La conclusion est admirable d’authenticité et de malice : « Bon voyage, Maître ; seulement revenez-nous et revenez me trouver. J’aurai peut-être alors appris à mieux comprendre votre art, ce qui me permettra de faire une vraie préface pour un nouveau catalogue dans un nouvel Hôtel Drouot, car je commence aussi à sentir un besoin immense de devenir sauvage et de créer un monde nouveau. »
La réponse de Gauguin est également un enchantement (impossible de tout recopier, vous achèterez August Strindberg, Ecrits sur l’art publiés par les excellentes éditions Macula) : « Je reçois aujourd’hui votre lettre ; votre lettre qui est une préface pour mon catalogue. J’eus l’idée de vous demander cette préface lorsque je vous vis l’autre jour dans mon atelier jouer de la guitare et chanter ; votre œil bleu du nord regardait attentivement les tableaux pendus aux murs. J’eus comme le pressentiment d’une révolte : tout un choc entre votre civilisation et ma barbarie. Civilisation dont vous souffrez. Barbarie qui est pour moi un rajeunissement. »

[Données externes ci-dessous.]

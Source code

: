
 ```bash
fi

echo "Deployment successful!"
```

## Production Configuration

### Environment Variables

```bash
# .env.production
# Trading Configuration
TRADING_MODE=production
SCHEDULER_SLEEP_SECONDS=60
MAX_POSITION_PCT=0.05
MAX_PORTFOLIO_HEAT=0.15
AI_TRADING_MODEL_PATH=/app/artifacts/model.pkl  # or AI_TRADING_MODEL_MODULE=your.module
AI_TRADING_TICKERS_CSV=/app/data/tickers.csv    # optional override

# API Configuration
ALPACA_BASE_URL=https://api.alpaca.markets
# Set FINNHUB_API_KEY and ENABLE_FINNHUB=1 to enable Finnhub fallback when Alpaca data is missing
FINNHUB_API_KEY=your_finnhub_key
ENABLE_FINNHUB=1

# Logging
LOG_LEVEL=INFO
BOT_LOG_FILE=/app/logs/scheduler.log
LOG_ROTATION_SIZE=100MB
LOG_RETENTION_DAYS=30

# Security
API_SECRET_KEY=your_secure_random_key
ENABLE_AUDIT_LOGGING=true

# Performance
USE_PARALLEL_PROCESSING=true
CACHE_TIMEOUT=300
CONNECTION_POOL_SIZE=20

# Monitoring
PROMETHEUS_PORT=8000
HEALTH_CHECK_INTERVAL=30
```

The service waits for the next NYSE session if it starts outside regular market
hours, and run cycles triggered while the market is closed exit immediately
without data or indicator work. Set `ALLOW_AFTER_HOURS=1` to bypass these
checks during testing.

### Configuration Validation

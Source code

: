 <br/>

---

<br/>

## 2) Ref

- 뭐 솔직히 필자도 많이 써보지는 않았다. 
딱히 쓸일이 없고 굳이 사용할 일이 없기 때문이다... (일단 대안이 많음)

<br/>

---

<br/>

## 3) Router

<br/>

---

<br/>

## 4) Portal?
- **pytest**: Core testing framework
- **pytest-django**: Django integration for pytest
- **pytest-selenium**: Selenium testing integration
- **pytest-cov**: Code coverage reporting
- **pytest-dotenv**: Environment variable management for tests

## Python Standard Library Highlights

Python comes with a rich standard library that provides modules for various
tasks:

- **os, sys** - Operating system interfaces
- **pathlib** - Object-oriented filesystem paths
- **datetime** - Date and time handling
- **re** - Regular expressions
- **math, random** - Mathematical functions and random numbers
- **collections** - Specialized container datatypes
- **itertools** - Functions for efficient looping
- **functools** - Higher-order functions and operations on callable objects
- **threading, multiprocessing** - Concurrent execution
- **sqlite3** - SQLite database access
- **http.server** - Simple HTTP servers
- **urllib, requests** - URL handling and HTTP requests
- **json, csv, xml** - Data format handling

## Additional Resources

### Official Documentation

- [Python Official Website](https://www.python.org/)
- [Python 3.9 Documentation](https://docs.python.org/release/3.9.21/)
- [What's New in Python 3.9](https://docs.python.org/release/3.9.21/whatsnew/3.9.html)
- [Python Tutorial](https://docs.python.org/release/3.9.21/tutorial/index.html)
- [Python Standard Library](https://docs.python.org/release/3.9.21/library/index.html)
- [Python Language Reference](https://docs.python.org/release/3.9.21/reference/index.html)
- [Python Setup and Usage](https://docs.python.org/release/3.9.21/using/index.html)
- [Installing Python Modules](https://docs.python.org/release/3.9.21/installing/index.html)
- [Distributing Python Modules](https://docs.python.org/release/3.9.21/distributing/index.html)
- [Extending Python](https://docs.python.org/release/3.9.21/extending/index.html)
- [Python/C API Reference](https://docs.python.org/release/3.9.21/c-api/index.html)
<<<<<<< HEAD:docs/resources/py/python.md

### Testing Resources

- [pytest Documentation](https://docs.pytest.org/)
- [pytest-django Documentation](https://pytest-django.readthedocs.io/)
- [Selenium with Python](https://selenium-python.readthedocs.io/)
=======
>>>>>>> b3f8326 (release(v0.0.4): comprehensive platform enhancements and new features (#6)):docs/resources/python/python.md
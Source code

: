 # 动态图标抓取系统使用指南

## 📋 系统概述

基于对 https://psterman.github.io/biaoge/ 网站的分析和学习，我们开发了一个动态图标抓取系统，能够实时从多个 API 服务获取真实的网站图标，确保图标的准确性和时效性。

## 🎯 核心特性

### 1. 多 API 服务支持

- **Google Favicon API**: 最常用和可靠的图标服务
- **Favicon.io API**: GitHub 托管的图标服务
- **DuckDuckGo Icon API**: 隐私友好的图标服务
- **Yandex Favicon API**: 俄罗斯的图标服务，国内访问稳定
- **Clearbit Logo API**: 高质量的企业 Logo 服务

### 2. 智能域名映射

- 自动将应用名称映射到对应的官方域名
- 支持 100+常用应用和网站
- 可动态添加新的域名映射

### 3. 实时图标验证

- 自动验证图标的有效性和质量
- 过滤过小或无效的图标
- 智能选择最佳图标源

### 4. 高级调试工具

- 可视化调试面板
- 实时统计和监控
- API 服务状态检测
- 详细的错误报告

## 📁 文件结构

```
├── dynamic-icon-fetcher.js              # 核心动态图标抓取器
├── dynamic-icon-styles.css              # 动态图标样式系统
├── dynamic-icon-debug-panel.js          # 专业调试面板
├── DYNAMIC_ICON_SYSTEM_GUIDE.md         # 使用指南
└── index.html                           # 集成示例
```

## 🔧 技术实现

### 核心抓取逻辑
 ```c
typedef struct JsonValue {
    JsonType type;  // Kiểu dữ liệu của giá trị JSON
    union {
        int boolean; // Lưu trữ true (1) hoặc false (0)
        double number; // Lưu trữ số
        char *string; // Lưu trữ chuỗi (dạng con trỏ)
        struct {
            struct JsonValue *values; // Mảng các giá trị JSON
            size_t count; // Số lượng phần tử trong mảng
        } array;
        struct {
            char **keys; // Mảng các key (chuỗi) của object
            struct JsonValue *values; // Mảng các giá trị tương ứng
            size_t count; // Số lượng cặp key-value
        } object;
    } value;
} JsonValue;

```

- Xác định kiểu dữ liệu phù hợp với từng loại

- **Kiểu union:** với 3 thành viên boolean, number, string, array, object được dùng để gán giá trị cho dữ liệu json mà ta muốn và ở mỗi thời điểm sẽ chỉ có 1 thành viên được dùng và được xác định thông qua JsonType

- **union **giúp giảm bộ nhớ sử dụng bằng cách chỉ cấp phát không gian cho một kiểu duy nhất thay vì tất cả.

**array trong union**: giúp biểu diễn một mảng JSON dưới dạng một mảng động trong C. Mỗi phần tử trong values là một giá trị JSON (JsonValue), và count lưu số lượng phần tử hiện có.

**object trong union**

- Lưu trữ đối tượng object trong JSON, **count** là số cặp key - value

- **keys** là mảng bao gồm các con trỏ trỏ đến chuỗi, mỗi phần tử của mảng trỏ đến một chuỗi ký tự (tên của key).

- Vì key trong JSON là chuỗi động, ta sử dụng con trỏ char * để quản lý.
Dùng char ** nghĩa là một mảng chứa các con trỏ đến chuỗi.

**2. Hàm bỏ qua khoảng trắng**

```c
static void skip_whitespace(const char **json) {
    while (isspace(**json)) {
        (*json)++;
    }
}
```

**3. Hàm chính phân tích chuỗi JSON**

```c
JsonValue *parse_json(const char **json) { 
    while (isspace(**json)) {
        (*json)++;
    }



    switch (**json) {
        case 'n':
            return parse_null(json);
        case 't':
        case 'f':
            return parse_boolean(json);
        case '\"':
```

Nous sommes le 5 février 1895, mais la sensation est au présent.
Edvard Munch, « le peintre ésotérique de l’amour, de la jalousie, de la mort et de la tristesse », a trente-deux ans. A Paris, les critiques sont impitoyables, on se moque de lui, mais Strindberg est là, qui le protège des ridicules (texte paru en 1896 dans La Revue Blanche).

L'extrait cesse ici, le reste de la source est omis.